Aku menggeleng pelan jika mengingat ucapan pria yang sangat kukagumi beberapa tahun lalu hingga saat ini. Kata-katanya begitu melekat di benak hingga tak bisa kuhilangkan. Kalimatnya tidak special, tetapi justru membuat jiwa mudaku saat itu semakin penasaran.

"Kamu, harus belajar lebih giat lagi. Jangan cuma caper saja." Dia menekankan kata caper saat mengatakannya. Jika mengingat ekspresi kesalnya saat itu aku hanya bisa tersenyum sendiri.

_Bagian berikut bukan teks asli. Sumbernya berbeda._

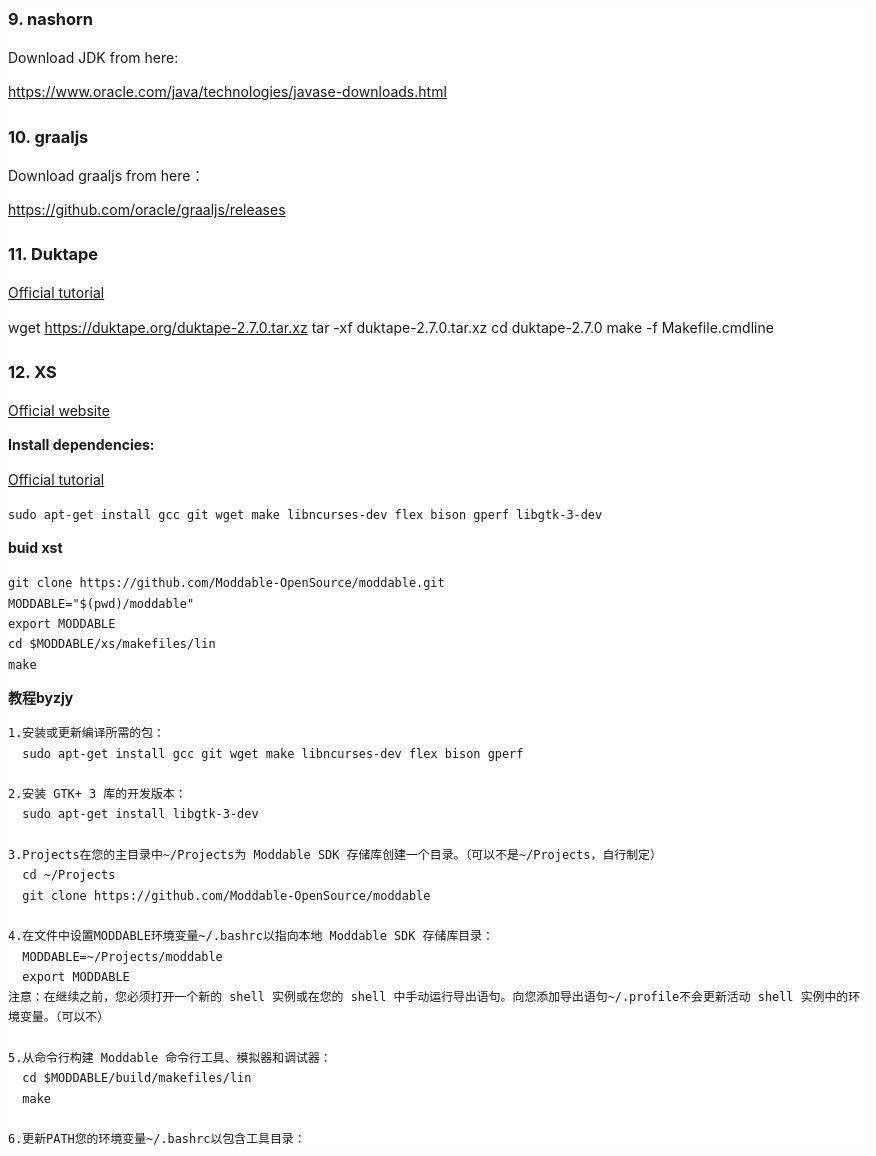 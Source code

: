 

### 9. nashorn

Download JDK from here:

https://www.oracle.com/java/technologies/javase-downloads.html



### 10. graaljs

Download graaljs from here：

https://github.com/oracle/graaljs/releases



### 11. Duktape

[Official tutorial](https://duktape.org/)

wget https://duktape.org/duktape-2.7.0.tar.xz
tar -xf duktape-2.7.0.tar.xz 
cd duktape-2.7.0
make -f Makefile.cmdline

### 12. XS

[Official website](https://github.com/Moddable-OpenSource/moddable)

**Install dependencies:**

[Official tutorial](https://github.com/Moddable-OpenSource/moddable/blob/public/documentation/Moddable%20SDK%20-%20Getting%20Started.md#linux)

```shell
sudo apt-get install gcc git wget make libncurses-dev flex bison gperf libgtk-3-dev
```

**buid xst**

```shell
git clone https://github.com/Moddable-OpenSource/moddable.git
MODDABLE="$(pwd)/moddable"
export MODDABLE
cd $MODDABLE/xs/makefiles/lin
make
```

**教程byzjy**
```shell
1.安装或更新编译所需的包：
  sudo apt-get install gcc git wget make libncurses-dev flex bison gperf

2.安装 GTK+ 3 库的开发版本：
  sudo apt-get install libgtk-3-dev

3.Projects在您的主目录中~/Projects为 Moddable SDK 存储库创建一个目录。（可以不是~/Projects，自行制定）
  cd ~/Projects
  git clone https://github.com/Moddable-OpenSource/moddable

4.在文件中设置MODDABLE环境变量~/.bashrc以指向本地 Moddable SDK 存储库目录：
  MODDABLE=~/Projects/moddable
  export MODDABLE
注意：在继续之前，您必须打开一个新的 shell 实例或在您的 shell 中手动运行导出语句。向您添加导出语句~/.profile不会更新活动 shell 实例中的环境变量。（可以不）

5.从命令行构建 Moddable 命令行工具、模拟器和调试器：
  cd $MODDABLE/build/makefiles/lin
  make

6.更新PATH您的环境变量~/.bashrc以包含工具目录：
``` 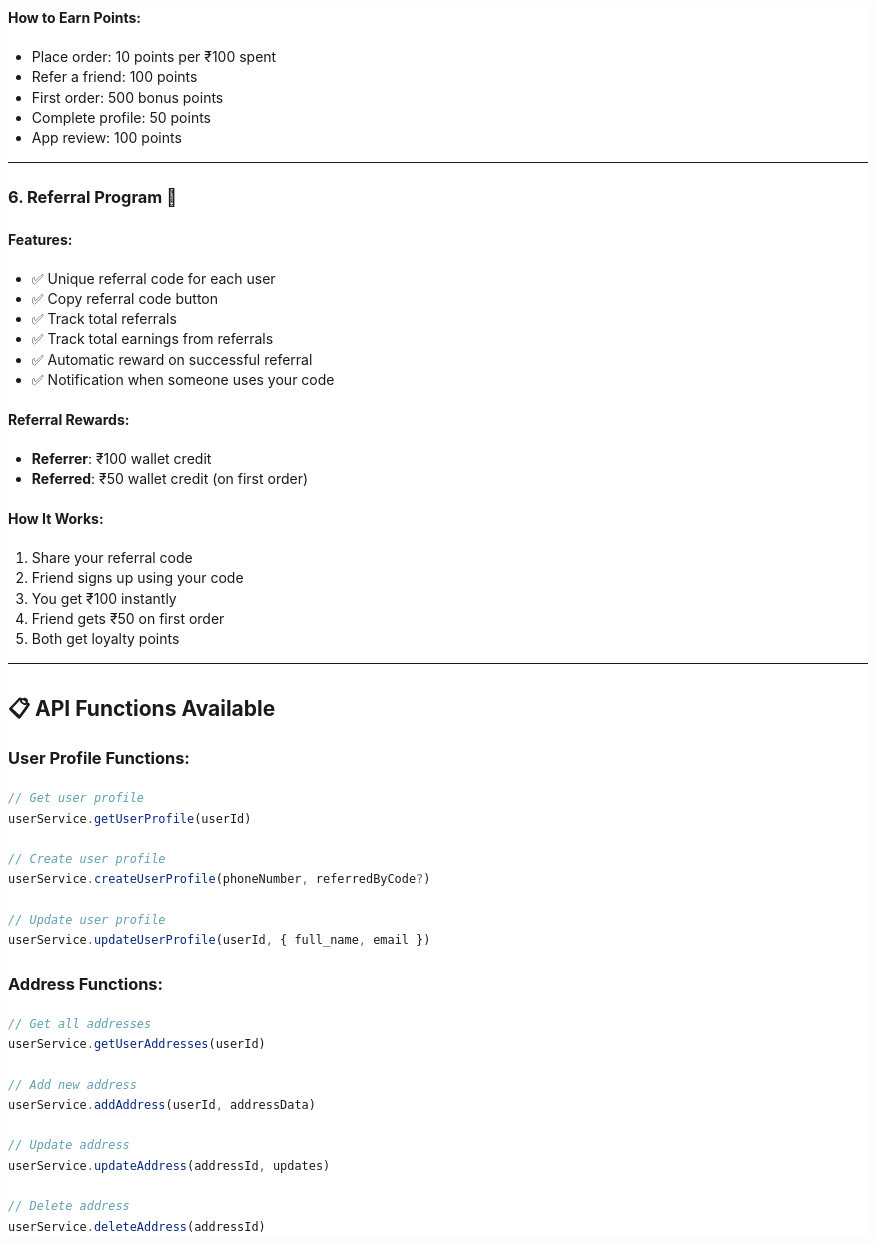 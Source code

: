 #### How to Earn Points:
- Place order: 10 points per ₹100 spent
- Refer a friend: 100 points
- First order: 500 bonus points
- Complete profile: 50 points
- App review: 100 points

---

### 6. **Referral Program** 🎁

#### Features:
- ✅ Unique referral code for each user
- ✅ Copy referral code button
- ✅ Track total referrals
- ✅ Track total earnings from referrals
- ✅ Automatic reward on successful referral
- ✅ Notification when someone uses your code

#### Referral Rewards:
- **Referrer**: ₹100 wallet credit
- **Referred**: ₹50 wallet credit (on first order)

#### How It Works:
1. Share your referral code
2. Friend signs up using your code
3. You get ₹100 instantly
4. Friend gets ₹50 on first order
5. Both get loyalty points

---

## 📋 API Functions Available

### User Profile Functions:

```typescript
// Get user profile
userService.getUserProfile(userId)

// Create user profile
userService.createUserProfile(phoneNumber, referredByCode?)

// Update user profile
userService.updateUserProfile(userId, { full_name, email })
```

### Address Functions:

```typescript
// Get all addresses
userService.getUserAddresses(userId)

// Add new address
userService.addAddress(userId, addressData)

// Update address
userService.updateAddress(addressId, updates)

// Delete address
userService.deleteAddress(addressId)
```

Dasar Gus bawel. Begitu aku menyebut namanya.

Ah, benar-benar aku salah memposisikan diri jika pernah berharap diambilnya menjadi istri. Putra kiai tak akan mungkin pernah bersanding dengan perempuan sepertiku. Apa yang bisa dibanggakan? Sekolah gak bener, suka ngece gurunya. Namun, entah kenapa hanya dengan Gus Bawel itu saja aku sampai jatuh cinta. Bodoh bukan diriku ini? Berani banget jatuh cinta sama gusnya.

Tak jadi masalah buatku dibully teman-teman sekamar saat dengan terang-terangan aku mengatakan jika jatuh cinta dengannya. Kata edan, stress dan sejenisnya akan selalu terlontar dari mulut cantik mereka.

"Wis ta lah, Rek. Suatu hari nanti aku akan membuktikan jika Guse bakal bertekuk lutut padaku," ucapku sombong kala itu. Mereka semua mencebik dan melemparku dengan barang yang ada di sampingnya.

"Ngimpimu ojo duwur-duwur, Ay. Lak ceblok luoro poolll! Notok ati loh, tenan. " ucap salah satu temanku dengan ekspresi sakit seraya memegang dadanya. Aku berdecak kesal. Mereka meremehkanku.

Aku menggeleng pelan mengingat semua kejadian itu. apa yang dikatakan mereka benar. Harapan dan anganku terlalu tinggi dan jatuhnya benar-benar sakit. Syukurnya hati ini ciptaan Allah. Jika tidak, pasti sudah hancur berkeping-keping.

Gus, ternyata rasa yang kutanam selama ini salah. Terima kasih telah memberikan pelajaran bagi hati ini. Jika cinta tak seharusnya memiliki. Jika semua yang telah tertanam di hati tak akan lagi berguna untuk disesali. Lebih baik kini aku menyesap kopi kembali. Berharap rasa pahitnya mampu meredam gejolak kecewa yang seringkali masih saja mengusik hati.

***

"Bu Ay, besok ada rapat kurikulum sama operator di rayon," ujar Pak Ali saat kami sedang menikmati waktu istirahat di kantor. Segera kulihat ponsel yang tergeletak di meja. Sejak pagi benda pipih itu tak tersentuh. Kubuka pesan yang berderet panjang memenuhi laman WhatsApp.

"Berangkat dari sekolah saja ya, Pak." Pak Ali mengangguk seraya menyesap kopi yang dibuatnya beberapa saat lalu.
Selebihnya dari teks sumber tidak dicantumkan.